Reputation: 317
I have dataframe that looks like this:
df <- data.frame(matrix(c(1,351,NA,1,0,2,585,0,1,1,3,321,NA,0,1,4,964,NA,NA,NA,5,556,0,1,NA), ncol = 5, byrow = TRUE))
colnames(df) <- c('id','value','v1','v2','v3')
Now I want to replace all NA's in the subset c('v1', 'v2', 'v3')

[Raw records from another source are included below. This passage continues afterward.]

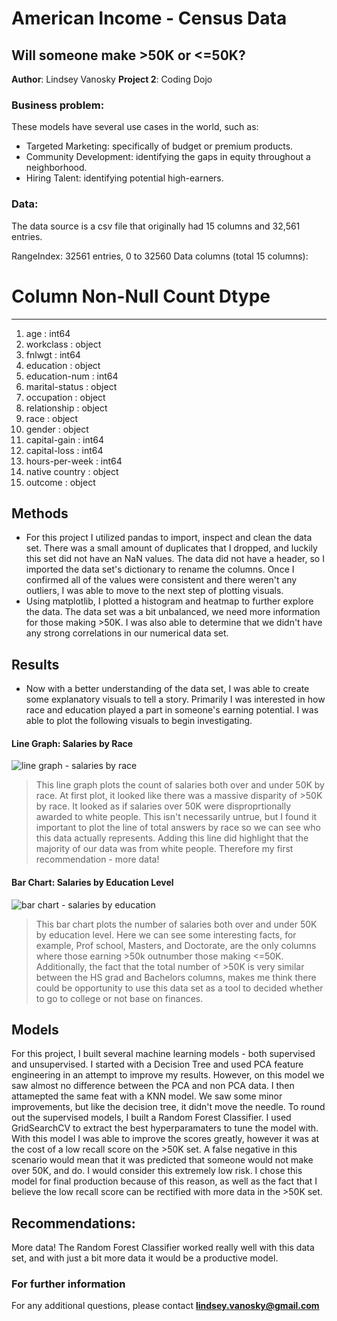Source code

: # American Income - Census Data
## Will someone make >50K or <=50K?

**Author**: Lindsey Vanosky
**Project 2**: Coding Dojo

### Business problem: 
These models have several use cases in the world, such as: 
- Targeted Marketing: specifically of budget or premium products.
- Community Development: identifying the gaps in equity throughout a neighborhood. 
- Hiring Talent: identifying potential high-earners.  

### Data:
The data source is a csv file that originally had 15 columns and 32,561 entries.  

RangeIndex: 32561 entries, 0 to 32560
Data columns (total 15 columns):
 #   Column  Non-Null Count  Dtype 
---  ------  --------------  ----- 
1. age :                int64 
2. workclass :          object
3. fnlwgt  :            int64 
4. education :          object
5. education-num :      int64 
6. marital-status  :    object
7. occupation  :        object
8. relationship :       object
9. race  :              object
10. gender  :           object
11. capital-gain  :     int64
12. capital-loss :      int64 
13. hours-per-week   :  int64 
14. native country  :   object
15. outcome        :    object
 

## Methods
- For this project I utilized pandas to import, inspect and clean the data set. There was a small amount of duplicates that I dropped, and luckily this set did not have an NaN values. The data did not have a header, so I imported the data set's dictionary to rename the columns. Once I confirmed all of the values were consistent and there weren't any outliers, I was able to move to the next step of plotting visuals. 
- Using matplotlib, I plotted a histogram and heatmap to further explore the data. The data set was a bit unbalanced, we need more information for those making >50K. I was also able to determine that we didn't have any strong correlations in our numerical data set. 

## Results
- Now with a better understanding of the data set, I was able to create some explanatory visuals to tell a story. Primarily I was interested in how race and education played a part in someone's earning potential. I was able to plot the following visuals to begin investigating. 

#### Line Graph: Salaries by Race
![line graph - salaries by race](https://user-images.githubusercontent.com/105459145/183309520-bc872530-875a-4635-8458-4ffcf688412e.png)
> This line graph plots the count of salaries both over and under 50K by race. At first plot, it looked like there was a massive disparity of >50K by race. It looked as if salaries over 50K were disproprtionally awarded to white people. This isn't necessarily untrue, but I found it important to plot the line of total answers by race so we can see who this data actually represents. Adding this line did highlight that the majority of our data was from white people. Therefore my first recommendation - more data!

#### Bar Chart: Salaries by Education Level 
![bar chart - salaries by education](https://user-images.githubusercontent.com/105459145/183310369-7c01f603-d065-42aa-8231-69ac1cd04b20.png)
> This bar chart plots the number of salaries both over and under 50K by education level. Here we can see some interesting facts, for example, Prof school, Masters, and Doctorate, are the only columns where those earning >50k outnumber those making <=50K. Additionally, the fact that the total number of >50K is very similar between the HS grad and Bachelors columns, makes me think there could be opportunity to use this data set as a tool to decided whether to go to college or not base on finances. 

## Models
For this project, I built several machine learning models - both supervised and unsupervised. I started with a Decision Tree and used PCA feature engineering in an attempt to improve my results. However, on this model we saw almost no difference between the PCA and non PCA data. I then attamepted the same feat with a KNN model. We saw some minor improvements, but like the decision tree, it didn't move the needle. To round out the supervised models, I built a Random Forest Classifier. I used GridSearchCV to extract the best hyperparamaters to tune the model with. With this model I was able to improve the scores greatly, however it was at the cost of a low recall score on the >50K set. A false negative in this scenario would mean that it was predicted that someone would not make over 50K, and do. I would consider this extremely low risk. I chose this model for final production because of this reason, as well as the fact that I believe the low recall score can be rectified with more data in the >50K set. 

## Recommendations:
More data! The Random Forest Classifier worked really well with this data set, and with just a bit more data it would be a productive model. 

### For further information
For any additional questions, please contact **lindsey.vanosky@gmail.com**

with 0 (zero) for all rows that are not all NA's.
So I want this:
R> df
id value v1 v2 v3
1 1 351 NA 1 0
2 2 585 0 1 1
3 3 321 NA 0 1
4 4 964 NA NA NA
5 5 556 0 1 NA
to end up like this:
R> df
id value v1 v2 v3
1 1 351 0 1 0
2 2 585 0 1 1
3 3 321 0 0 1
4 4 964 NA NA NA
5 5 556 0 1 0
Note that df[4, ]
still have NA's for c('v1', 'v2', 'v3')
.
Upvotes: 4
Views: 69
Reputation: 1983
A simple dplyr
solution:
library(tidyverse)
df %>%
mutate_at(vars(v1:v3), ~ifelse(is.na(v1) & is.na(v2) & is.na(v3), NA, replace_na(., 0)))
Upvotes: 1
Reputation: 40171
With dplyr
, you can try:
cols <- c("v1", "v2", "v3")
df %>%
mutate(row_na = rowSums(is.na(select(., one_of(cols)))) == length(cols)) %>%
mutate_at(vars(one_of(cols)), ~ ifelse(!row_na, replace(., is.na(.), 0), .)) %>%
select(-row_na)
id value v1 v2 v3
1 1 351 0 1 0
2 2 585 0 1 1
3 3 321 0 0 1
4 4 964 NA NA NA
5 5 556 0 1 0
Upvotes: 1
Reputation: 297
As simple as possible:
df[ !(is.na(df$v1) & is.na(df$v2) & is.na(df$v3)) & is.na(df) ] <- 0
Upvotes: 0
Reputation: 389325
In base R , here is one way
#columns to check for NA
cols <- c("v1", "v2", "v3")
#rows which needs to be replaced
rows <- which(rowSums(is.na(df[cols])) != length(cols))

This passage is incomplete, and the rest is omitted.